Yakut'u her şeyden korumaya çalışıyordu. Ona göre Yakut çok kırılgan ve narindi. En ufak bir üzüntüde kriz geçirebileceğini düşünüyordu ama aslında Yakut'un hastalığı o kadar kritik boyutta değildi. Ama Mesut beyin zamanında geçirdiği travma onda böyle bir düşünce bırakmıştı.

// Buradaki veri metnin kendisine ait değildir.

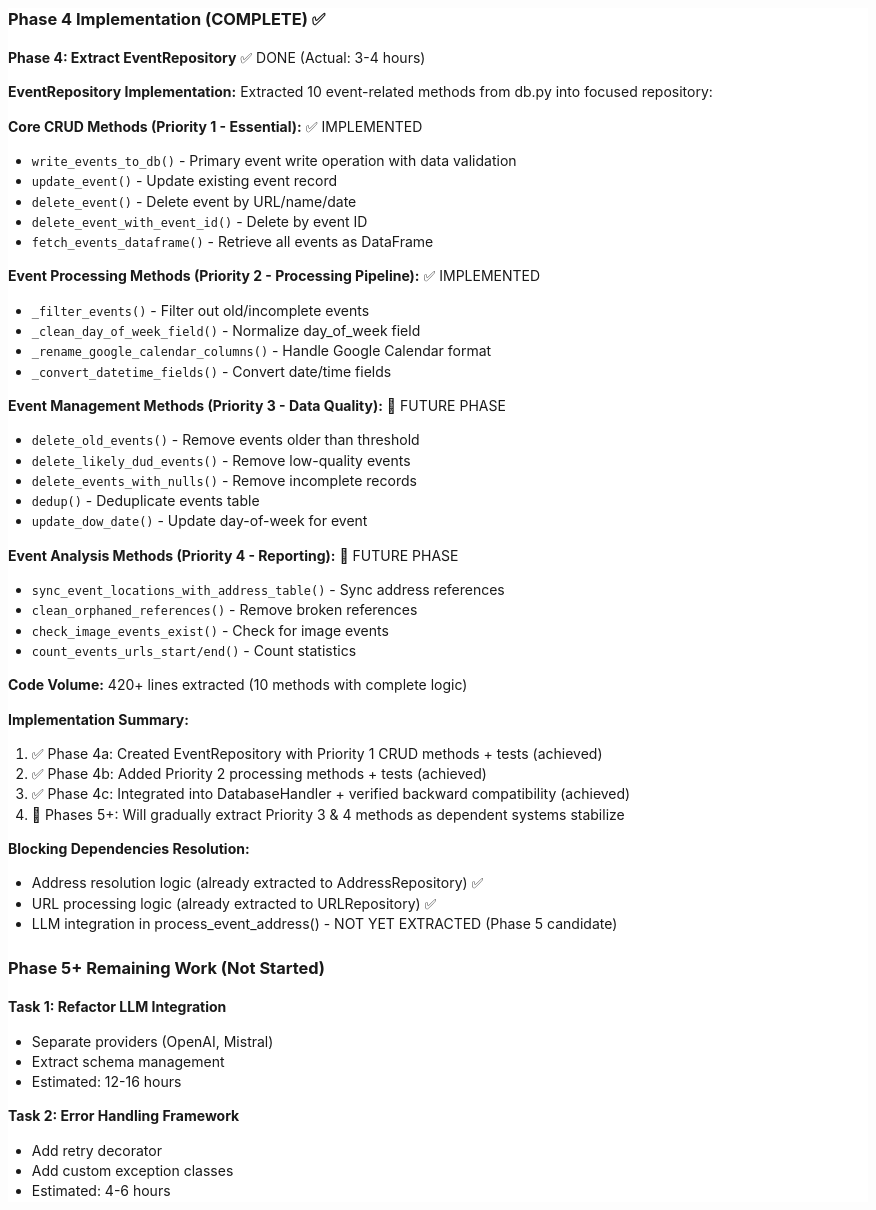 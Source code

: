 ### Phase 4 Implementation (COMPLETE) ✅

**Phase 4: Extract EventRepository** ✅ DONE (Actual: 3-4 hours)

**EventRepository Implementation:**
Extracted 10 event-related methods from db.py into focused repository:

**Core CRUD Methods (Priority 1 - Essential):** ✅ IMPLEMENTED
- `write_events_to_db()` - Primary event write operation with data validation
- `update_event()` - Update existing event record
- `delete_event()` - Delete event by URL/name/date
- `delete_event_with_event_id()` - Delete by event ID
- `fetch_events_dataframe()` - Retrieve all events as DataFrame

**Event Processing Methods (Priority 2 - Processing Pipeline):** ✅ IMPLEMENTED
- `_filter_events()` - Filter out old/incomplete events
- `_clean_day_of_week_field()` - Normalize day_of_week field
- `_rename_google_calendar_columns()` - Handle Google Calendar format
- `_convert_datetime_fields()` - Convert date/time fields

**Event Management Methods (Priority 3 - Data Quality):** 🔄 FUTURE PHASE
- `delete_old_events()` - Remove events older than threshold
- `delete_likely_dud_events()` - Remove low-quality events
- `delete_events_with_nulls()` - Remove incomplete records
- `dedup()` - Deduplicate events table
- `update_dow_date()` - Update day-of-week for event

**Event Analysis Methods (Priority 4 - Reporting):** 🔄 FUTURE PHASE
- `sync_event_locations_with_address_table()` - Sync address references
- `clean_orphaned_references()` - Remove broken references
- `check_image_events_exist()` - Check for image events
- `count_events_urls_start/end()` - Count statistics

**Code Volume:** 420+ lines extracted (10 methods with complete logic)

**Implementation Summary:**
1. ✅ Phase 4a: Created EventRepository with Priority 1 CRUD methods + tests (achieved)
2. ✅ Phase 4b: Added Priority 2 processing methods + tests (achieved)
3. ✅ Phase 4c: Integrated into DatabaseHandler + verified backward compatibility (achieved)
4. 🔄 Phases 5+: Will gradually extract Priority 3 & 4 methods as dependent systems stabilize

**Blocking Dependencies Resolution:**
- Address resolution logic (already extracted to AddressRepository) ✅
- URL processing logic (already extracted to URLRepository) ✅
- LLM integration in process_event_address() - NOT YET EXTRACTED (Phase 5 candidate)

### Phase 5+ Remaining Work (Not Started)

**Task 1: Refactor LLM Integration**
- Separate providers (OpenAI, Mistral)
- Extract schema management
- Estimated: 12-16 hours

**Task 2: Error Handling Framework**
- Add retry decorator
- Add custom exception classes
- Estimated: 4-6 hours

Bu çok adaletsizceydi çünkü aslında Yaren, Yakut'dan daha kırılgan ve hassastı. Daha kötüsü ise Yakut'un ve diğer kardeşlerinin anne babaları dışında onlarca destekcisi varken Yaren'in yanında kimsenin olmamamsıydı. Daha 18 yaşında olmasına ve babasının tonla parası varken gelecek kaygısı ve geçim sıkıntısını düşünüyordu. Aldığı en ufak şeyi bile on kere düşünüp alıyordu ve en kötü şey ise Yaren aldığı her nefeste eksiklik hissediyordu.

Anne eksikliği.

Baba eksikliği.

Kardeş eksikliği.

Arkadaş eksikliği.

Sevgi eksikliği.

Şefkat eksikliği.

Ve daha birçok şey...

Hala babasının ve ailesinin onu kabul edeceklerini düşündüğü zamanlarda yapmak istediklerini yazdığı defter ise artık dolabının bir köşesinde tamamen uutulmuş bir şekilde diğer eski defterleriyle duruyordu. Yaren artık babasından ve ailesinden vazgeçmişti. Ama bunu da kimse fark etmemişti.
Zaten ona bir kez dikkatli baksalardı anlarlardı ama hepsi anlaşmış gibi asla Yaren'e bakmıyorlardı.

İlk zamanlardaki konuşkan, hırçın ve özgüvenli kız gitmiş yerine ise sessiz, içine kapanan, korkak ve ailenin başına gelenlerden kendisini sorumlu tutuan bir kız gelmişti. Tabi kendini suçlama konusunda babaannesinin de payı çoktu. Yaren'e rahat vermemeye ant içmiş gibi ne zaman Yaren'i görse her şeyin suçlusunun o olduğunu söyler, lanetler okur ve bir hiç olduğunun kanıtlarını ortaya koyardı.